Which lines of the material contain the word "나타낸다"? Show each one.

RECORDS PROVIDED -
──────

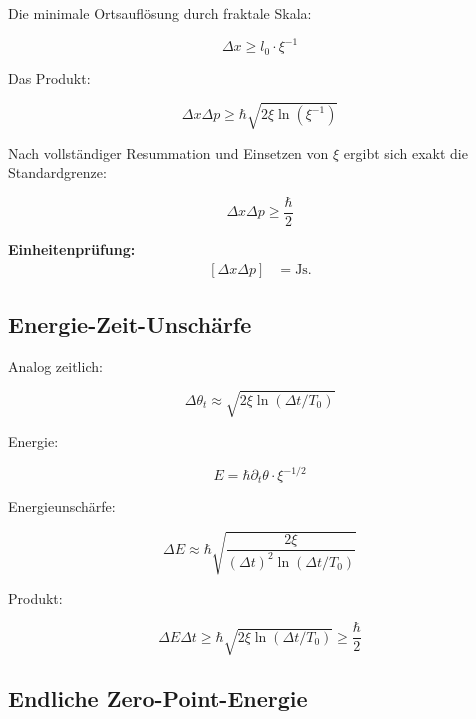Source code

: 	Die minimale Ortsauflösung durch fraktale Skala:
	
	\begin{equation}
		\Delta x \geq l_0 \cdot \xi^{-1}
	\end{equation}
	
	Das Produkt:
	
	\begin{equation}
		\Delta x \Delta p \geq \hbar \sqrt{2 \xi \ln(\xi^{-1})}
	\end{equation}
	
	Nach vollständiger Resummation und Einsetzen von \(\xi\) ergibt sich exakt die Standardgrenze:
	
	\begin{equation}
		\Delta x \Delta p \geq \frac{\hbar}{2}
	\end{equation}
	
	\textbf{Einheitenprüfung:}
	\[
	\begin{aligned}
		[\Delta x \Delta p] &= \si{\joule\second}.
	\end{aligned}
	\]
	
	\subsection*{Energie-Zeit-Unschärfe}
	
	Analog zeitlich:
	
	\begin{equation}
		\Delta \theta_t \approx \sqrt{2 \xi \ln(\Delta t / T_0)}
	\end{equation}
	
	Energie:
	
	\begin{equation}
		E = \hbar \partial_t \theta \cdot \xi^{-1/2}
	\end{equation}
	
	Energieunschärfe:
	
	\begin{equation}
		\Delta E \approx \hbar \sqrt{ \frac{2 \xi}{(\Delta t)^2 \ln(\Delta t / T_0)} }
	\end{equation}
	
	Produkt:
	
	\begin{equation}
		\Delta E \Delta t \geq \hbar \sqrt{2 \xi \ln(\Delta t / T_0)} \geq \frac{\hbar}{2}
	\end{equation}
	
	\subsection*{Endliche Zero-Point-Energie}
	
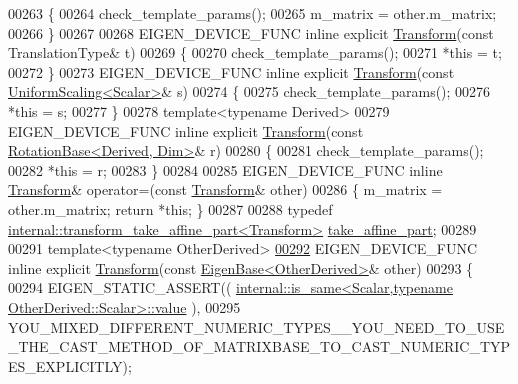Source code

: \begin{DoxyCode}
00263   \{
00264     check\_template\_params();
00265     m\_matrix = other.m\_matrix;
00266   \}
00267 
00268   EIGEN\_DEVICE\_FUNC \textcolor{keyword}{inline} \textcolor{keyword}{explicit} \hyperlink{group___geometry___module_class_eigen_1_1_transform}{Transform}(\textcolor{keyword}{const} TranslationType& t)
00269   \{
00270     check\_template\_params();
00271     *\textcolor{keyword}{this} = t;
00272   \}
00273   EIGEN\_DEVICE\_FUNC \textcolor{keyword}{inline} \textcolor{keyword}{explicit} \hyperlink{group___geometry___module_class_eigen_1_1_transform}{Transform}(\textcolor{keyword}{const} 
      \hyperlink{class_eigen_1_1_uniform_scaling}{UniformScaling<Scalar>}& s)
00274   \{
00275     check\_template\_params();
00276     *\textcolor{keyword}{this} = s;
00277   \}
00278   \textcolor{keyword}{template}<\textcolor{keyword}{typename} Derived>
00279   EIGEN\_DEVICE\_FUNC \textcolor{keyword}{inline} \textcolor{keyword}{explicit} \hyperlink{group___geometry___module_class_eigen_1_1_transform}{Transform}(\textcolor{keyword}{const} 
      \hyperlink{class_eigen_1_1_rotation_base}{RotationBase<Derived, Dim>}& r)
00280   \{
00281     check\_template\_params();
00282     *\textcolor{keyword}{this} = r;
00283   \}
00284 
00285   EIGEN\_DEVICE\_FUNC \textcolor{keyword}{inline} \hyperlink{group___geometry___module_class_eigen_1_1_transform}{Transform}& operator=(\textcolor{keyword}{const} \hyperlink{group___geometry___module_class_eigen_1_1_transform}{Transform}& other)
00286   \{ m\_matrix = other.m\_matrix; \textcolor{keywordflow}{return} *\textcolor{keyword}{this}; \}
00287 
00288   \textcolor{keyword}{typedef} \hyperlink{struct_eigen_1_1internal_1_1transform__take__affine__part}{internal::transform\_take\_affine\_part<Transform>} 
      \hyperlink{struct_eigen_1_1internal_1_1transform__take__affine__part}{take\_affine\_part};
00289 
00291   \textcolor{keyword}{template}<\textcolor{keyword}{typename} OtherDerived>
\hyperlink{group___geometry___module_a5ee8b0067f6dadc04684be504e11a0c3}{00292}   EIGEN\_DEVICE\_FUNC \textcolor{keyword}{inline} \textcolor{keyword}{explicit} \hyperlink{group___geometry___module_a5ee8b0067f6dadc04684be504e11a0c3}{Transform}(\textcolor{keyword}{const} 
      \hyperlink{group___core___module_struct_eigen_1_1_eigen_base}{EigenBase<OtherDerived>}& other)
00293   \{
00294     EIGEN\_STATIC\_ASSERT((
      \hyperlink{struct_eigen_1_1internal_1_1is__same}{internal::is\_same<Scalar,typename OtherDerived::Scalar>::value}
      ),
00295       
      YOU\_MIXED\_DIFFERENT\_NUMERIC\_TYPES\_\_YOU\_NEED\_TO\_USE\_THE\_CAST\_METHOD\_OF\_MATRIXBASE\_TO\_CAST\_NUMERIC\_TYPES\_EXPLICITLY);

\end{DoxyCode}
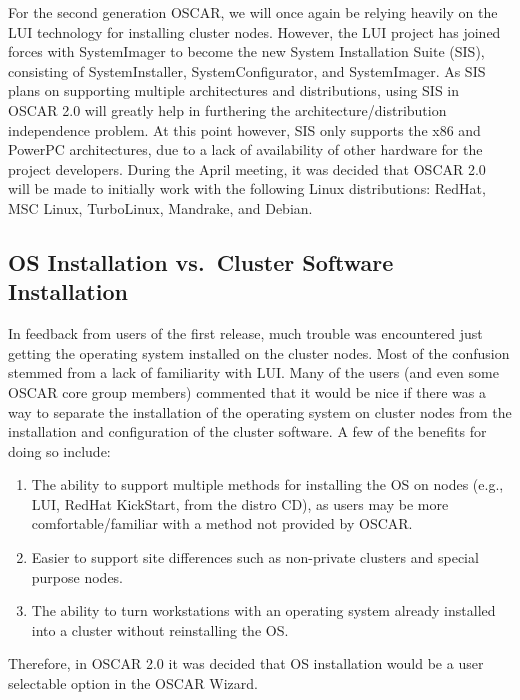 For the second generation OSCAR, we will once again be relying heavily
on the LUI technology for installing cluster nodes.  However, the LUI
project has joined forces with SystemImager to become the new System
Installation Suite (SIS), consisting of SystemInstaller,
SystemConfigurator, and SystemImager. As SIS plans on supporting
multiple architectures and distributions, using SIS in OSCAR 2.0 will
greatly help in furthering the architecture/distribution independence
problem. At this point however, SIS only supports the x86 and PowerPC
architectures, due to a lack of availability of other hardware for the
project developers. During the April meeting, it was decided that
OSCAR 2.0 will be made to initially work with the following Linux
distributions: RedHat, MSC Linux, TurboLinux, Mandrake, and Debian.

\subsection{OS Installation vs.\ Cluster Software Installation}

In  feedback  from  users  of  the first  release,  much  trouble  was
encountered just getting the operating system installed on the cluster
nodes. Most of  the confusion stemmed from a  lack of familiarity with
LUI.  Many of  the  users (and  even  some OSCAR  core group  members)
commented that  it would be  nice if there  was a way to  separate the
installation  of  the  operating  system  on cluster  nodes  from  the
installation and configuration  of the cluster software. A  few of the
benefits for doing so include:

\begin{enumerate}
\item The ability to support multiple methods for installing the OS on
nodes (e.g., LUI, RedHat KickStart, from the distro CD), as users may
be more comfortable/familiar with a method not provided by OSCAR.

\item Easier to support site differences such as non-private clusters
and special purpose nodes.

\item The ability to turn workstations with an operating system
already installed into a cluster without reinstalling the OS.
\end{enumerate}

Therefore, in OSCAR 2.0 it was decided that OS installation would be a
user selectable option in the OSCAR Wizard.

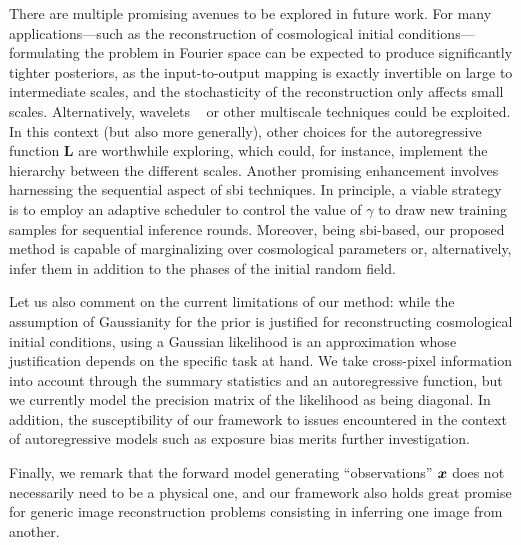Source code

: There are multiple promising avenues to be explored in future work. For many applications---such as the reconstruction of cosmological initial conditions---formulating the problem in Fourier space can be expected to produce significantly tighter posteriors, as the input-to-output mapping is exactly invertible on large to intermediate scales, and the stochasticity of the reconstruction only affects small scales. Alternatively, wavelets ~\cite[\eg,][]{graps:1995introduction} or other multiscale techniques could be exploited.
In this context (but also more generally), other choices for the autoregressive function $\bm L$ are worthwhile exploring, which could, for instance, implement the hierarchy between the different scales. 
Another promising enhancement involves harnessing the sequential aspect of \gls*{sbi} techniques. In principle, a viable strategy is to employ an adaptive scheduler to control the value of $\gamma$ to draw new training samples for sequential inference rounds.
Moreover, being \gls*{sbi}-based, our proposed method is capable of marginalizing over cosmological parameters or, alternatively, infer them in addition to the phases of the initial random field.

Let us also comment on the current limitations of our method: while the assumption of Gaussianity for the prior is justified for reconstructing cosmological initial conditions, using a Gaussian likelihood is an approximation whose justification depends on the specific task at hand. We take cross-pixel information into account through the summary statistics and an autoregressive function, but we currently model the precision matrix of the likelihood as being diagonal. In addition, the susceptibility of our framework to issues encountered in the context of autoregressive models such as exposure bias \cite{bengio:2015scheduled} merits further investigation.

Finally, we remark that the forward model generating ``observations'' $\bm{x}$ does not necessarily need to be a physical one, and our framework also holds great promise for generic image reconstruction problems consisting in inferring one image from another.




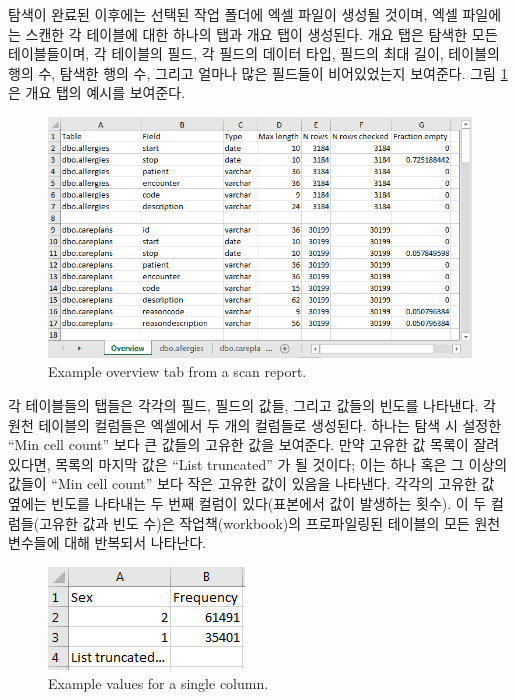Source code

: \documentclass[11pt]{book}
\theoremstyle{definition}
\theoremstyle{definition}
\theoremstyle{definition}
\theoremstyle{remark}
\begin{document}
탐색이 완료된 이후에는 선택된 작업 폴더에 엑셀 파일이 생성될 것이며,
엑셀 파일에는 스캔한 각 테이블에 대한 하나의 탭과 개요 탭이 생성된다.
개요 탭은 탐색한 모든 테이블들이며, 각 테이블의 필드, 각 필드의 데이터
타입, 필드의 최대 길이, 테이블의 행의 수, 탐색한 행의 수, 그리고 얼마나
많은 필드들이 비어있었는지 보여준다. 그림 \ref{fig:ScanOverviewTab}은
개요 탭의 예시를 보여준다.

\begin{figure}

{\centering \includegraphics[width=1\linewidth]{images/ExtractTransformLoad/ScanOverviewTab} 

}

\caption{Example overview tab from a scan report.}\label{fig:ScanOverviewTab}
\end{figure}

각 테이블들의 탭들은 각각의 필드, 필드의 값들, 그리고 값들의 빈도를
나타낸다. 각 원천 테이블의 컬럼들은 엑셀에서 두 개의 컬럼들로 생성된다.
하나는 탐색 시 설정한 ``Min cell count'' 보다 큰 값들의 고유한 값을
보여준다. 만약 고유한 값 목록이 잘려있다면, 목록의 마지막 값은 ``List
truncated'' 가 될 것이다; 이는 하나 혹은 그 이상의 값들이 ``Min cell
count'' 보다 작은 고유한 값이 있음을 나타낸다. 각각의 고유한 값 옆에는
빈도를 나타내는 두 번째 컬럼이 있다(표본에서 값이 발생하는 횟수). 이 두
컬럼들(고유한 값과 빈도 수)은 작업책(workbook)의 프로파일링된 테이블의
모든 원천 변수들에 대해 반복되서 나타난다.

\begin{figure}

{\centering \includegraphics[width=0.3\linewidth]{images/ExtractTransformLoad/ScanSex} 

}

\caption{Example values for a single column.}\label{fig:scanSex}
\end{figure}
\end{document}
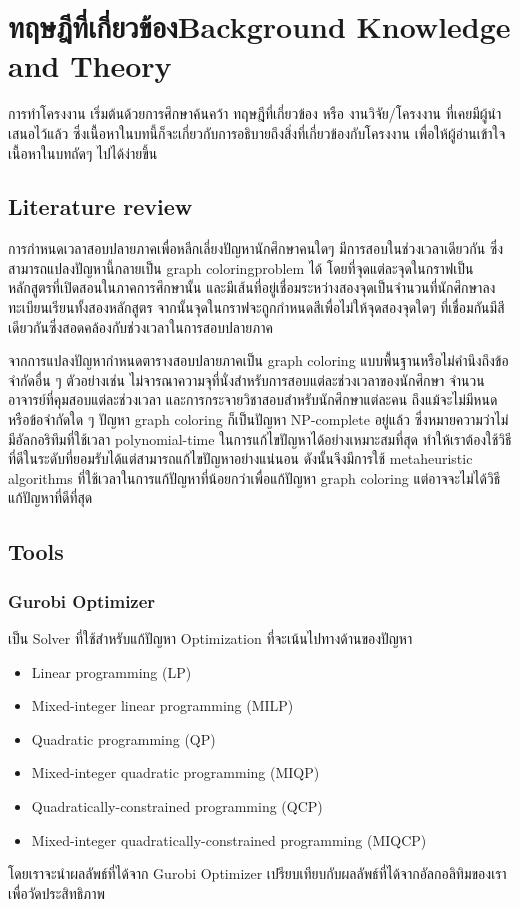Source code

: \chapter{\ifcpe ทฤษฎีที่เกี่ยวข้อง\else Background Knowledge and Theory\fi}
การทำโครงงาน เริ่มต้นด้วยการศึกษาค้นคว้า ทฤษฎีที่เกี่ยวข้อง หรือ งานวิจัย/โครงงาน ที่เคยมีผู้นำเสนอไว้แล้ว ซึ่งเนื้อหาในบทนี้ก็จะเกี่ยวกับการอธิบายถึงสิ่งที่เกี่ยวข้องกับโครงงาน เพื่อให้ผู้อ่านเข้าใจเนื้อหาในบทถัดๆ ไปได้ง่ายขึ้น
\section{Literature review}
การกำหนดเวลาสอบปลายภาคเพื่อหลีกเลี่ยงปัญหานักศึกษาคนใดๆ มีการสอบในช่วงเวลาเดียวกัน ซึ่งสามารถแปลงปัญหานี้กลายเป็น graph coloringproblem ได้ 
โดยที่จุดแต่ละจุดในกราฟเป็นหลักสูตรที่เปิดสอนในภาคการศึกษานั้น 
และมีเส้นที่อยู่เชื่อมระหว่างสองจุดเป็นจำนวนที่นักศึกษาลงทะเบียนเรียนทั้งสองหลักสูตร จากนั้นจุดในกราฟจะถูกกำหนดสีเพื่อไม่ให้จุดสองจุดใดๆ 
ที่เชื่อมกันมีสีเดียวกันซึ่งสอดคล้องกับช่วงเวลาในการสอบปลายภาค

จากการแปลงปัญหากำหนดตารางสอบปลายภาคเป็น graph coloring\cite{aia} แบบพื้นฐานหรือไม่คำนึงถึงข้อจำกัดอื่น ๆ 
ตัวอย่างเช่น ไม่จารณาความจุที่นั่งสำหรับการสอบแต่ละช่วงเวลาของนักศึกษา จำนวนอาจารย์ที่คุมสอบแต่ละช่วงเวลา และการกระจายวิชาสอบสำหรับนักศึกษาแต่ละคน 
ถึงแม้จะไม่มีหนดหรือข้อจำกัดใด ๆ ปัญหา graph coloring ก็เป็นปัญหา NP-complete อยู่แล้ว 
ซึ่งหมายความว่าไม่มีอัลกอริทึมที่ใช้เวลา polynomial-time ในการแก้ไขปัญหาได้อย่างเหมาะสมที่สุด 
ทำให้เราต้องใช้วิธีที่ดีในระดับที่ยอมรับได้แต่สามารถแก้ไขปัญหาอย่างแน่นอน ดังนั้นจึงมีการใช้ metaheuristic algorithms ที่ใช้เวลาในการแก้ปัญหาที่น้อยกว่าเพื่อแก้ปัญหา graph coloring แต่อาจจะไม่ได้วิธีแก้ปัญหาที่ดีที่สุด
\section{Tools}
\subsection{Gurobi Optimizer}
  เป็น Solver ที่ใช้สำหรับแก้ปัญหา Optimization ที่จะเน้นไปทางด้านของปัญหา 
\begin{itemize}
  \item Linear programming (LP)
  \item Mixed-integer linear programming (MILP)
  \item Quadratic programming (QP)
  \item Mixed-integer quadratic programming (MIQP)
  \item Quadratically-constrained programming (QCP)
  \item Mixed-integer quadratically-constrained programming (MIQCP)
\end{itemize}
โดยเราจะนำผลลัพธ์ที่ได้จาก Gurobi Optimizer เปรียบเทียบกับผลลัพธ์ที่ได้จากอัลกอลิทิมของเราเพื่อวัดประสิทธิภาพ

──────

RESULT FOR THIS TASK -
나타낸다. 각 원천 테이블의 컬럼들은 엑셀에서 두 개의 컬럼들로 생성된다.
count'' 보다 작은 고유한 값이 있음을 나타낸다. 각각의 고유한 값 옆에는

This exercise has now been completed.